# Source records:
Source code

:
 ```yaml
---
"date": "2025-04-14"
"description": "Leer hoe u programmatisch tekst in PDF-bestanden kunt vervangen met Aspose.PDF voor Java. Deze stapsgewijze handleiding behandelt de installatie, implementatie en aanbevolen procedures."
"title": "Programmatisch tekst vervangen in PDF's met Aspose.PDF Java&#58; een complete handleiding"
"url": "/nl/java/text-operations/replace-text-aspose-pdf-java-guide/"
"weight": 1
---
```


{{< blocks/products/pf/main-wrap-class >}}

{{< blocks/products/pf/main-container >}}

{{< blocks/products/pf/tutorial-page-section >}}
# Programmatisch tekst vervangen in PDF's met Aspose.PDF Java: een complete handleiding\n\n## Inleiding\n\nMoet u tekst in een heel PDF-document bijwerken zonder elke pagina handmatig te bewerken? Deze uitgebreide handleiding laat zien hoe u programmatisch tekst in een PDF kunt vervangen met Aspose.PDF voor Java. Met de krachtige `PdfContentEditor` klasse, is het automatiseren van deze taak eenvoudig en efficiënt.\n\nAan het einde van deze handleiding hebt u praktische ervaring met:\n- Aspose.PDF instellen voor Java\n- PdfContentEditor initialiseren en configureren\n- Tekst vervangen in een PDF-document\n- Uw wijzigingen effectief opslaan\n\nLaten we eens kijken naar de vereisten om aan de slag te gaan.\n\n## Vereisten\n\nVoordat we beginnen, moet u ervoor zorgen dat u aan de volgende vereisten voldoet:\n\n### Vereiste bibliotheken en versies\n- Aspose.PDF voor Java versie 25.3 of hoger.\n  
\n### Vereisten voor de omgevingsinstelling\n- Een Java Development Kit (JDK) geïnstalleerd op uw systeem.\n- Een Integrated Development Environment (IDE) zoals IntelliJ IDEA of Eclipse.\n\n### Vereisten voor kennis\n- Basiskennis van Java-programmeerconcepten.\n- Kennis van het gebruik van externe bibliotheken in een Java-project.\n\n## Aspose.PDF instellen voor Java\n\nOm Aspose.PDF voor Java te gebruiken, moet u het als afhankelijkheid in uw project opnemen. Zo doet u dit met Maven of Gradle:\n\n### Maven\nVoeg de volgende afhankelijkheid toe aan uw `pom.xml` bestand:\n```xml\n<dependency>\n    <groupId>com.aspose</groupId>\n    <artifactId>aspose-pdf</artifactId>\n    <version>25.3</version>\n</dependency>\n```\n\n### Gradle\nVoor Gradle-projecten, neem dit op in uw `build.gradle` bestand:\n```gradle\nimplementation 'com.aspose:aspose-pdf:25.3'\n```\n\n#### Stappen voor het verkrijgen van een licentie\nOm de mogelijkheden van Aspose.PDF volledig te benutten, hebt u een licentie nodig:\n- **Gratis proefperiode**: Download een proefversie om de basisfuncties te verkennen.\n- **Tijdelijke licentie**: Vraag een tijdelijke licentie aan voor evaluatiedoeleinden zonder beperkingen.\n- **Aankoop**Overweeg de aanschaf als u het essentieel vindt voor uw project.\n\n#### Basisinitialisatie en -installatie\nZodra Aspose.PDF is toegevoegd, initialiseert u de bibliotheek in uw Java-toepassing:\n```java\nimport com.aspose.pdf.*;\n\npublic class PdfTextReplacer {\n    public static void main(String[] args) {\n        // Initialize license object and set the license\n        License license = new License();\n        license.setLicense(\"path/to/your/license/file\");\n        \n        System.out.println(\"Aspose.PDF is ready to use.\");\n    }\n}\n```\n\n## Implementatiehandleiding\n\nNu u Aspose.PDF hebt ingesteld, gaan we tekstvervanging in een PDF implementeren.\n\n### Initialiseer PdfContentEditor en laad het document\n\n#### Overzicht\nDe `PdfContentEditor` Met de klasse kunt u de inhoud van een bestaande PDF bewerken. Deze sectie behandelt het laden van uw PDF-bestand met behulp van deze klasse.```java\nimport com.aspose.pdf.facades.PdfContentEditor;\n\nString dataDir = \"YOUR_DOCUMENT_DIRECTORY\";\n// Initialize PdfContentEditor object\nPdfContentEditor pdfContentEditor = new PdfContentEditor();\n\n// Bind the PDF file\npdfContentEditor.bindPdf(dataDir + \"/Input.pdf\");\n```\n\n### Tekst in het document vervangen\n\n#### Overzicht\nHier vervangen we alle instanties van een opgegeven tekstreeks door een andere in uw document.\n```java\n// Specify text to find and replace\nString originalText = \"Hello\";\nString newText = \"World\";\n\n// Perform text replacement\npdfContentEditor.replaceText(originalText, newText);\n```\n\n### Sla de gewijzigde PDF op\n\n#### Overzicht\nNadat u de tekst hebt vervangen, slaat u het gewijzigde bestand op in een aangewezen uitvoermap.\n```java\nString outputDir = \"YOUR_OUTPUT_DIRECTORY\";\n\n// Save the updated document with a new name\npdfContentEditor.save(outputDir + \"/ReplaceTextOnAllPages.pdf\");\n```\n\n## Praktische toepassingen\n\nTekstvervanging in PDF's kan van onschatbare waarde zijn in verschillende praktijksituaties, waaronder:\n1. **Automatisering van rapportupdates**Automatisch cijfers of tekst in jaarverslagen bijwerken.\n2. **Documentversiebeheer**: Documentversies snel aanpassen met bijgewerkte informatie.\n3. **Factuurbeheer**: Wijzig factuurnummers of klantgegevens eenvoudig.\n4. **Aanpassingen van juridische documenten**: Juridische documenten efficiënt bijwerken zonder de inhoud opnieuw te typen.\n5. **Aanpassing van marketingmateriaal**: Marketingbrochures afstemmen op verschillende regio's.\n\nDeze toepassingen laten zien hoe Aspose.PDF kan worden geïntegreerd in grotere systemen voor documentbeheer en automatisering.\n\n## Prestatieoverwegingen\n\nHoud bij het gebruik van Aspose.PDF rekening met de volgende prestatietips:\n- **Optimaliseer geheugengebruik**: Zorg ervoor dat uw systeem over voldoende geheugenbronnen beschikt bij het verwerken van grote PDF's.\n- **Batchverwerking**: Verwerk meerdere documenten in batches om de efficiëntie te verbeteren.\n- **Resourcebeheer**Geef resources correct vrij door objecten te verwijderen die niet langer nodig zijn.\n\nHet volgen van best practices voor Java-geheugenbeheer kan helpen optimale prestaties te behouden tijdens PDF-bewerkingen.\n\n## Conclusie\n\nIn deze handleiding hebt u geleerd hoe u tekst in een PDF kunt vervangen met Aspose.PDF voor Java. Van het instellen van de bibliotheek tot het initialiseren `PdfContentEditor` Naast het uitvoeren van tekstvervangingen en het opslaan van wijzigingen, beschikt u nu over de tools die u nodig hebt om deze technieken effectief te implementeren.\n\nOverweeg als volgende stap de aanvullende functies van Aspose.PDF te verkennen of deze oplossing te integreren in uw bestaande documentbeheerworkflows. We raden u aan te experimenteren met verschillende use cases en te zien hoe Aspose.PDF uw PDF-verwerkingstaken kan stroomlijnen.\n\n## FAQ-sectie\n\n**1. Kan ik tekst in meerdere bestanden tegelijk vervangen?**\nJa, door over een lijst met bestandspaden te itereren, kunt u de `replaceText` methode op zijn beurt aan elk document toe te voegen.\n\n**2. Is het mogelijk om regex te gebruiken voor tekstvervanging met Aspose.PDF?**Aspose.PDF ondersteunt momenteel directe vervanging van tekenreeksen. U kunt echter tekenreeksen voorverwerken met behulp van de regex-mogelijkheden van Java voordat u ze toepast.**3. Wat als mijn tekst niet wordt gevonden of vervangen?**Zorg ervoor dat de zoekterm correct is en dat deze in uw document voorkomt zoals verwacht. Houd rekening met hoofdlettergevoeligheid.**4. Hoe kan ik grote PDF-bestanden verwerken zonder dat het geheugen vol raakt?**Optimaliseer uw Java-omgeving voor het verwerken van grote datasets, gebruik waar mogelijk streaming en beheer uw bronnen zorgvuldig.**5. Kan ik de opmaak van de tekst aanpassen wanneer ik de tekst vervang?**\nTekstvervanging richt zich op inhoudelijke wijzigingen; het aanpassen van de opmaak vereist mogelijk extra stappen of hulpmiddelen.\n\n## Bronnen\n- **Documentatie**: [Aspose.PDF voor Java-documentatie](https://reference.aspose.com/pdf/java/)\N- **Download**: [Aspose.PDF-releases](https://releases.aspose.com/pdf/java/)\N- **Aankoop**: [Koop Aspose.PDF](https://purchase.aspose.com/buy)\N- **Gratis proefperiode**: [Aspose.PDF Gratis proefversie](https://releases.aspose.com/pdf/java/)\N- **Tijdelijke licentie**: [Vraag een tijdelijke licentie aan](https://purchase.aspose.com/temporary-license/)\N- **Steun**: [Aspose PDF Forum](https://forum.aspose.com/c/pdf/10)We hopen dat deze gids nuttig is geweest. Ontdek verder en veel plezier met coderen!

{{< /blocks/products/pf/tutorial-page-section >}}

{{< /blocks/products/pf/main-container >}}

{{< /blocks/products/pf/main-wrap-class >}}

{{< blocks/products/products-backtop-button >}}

...

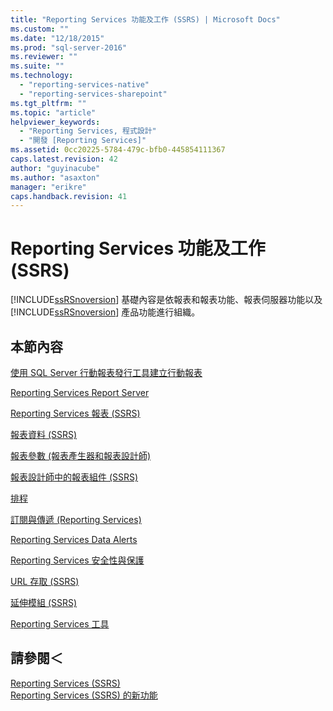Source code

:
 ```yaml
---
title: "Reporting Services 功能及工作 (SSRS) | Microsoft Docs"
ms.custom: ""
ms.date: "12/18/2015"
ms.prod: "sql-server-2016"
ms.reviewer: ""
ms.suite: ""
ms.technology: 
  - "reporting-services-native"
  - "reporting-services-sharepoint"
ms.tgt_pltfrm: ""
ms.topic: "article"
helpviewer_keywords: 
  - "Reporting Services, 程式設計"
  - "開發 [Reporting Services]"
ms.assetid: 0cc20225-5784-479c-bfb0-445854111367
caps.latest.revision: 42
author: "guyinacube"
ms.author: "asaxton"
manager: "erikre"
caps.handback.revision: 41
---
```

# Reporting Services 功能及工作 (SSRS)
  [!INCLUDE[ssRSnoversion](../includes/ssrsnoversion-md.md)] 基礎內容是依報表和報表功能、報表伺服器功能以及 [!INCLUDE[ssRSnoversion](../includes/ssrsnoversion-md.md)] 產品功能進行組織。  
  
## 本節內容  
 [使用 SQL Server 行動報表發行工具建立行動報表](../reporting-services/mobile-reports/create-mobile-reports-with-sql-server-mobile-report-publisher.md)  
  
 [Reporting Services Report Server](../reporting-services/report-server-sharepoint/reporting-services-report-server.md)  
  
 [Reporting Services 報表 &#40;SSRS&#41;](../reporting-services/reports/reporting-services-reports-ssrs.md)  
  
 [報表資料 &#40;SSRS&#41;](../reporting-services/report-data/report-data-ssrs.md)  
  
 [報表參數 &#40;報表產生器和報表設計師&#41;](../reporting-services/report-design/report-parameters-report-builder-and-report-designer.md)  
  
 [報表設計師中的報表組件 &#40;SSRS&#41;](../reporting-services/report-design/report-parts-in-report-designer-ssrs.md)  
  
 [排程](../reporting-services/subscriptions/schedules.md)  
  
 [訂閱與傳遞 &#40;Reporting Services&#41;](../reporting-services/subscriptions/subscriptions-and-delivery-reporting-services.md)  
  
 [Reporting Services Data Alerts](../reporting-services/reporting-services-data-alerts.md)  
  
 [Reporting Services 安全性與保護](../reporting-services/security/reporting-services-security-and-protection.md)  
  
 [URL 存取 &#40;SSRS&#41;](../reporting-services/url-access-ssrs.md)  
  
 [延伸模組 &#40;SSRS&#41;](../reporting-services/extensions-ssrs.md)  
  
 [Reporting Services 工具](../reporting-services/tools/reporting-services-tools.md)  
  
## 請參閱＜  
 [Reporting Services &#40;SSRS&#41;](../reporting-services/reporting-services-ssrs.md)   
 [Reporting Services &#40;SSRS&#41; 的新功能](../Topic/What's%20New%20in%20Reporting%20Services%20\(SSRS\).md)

--

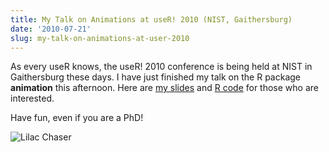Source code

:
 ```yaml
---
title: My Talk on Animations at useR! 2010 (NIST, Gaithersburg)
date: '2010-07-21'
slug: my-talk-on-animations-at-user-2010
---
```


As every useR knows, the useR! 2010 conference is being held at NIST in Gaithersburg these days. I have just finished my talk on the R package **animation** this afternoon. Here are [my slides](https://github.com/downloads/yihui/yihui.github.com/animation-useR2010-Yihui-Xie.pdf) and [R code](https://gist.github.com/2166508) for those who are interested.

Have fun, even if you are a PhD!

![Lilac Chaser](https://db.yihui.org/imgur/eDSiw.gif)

# Instructions to follow:
Look at the records above. Copy every line where the string "caps" occurs.

# Exercise output:
caps.latest.revision: 42
caps.handback.revision: 41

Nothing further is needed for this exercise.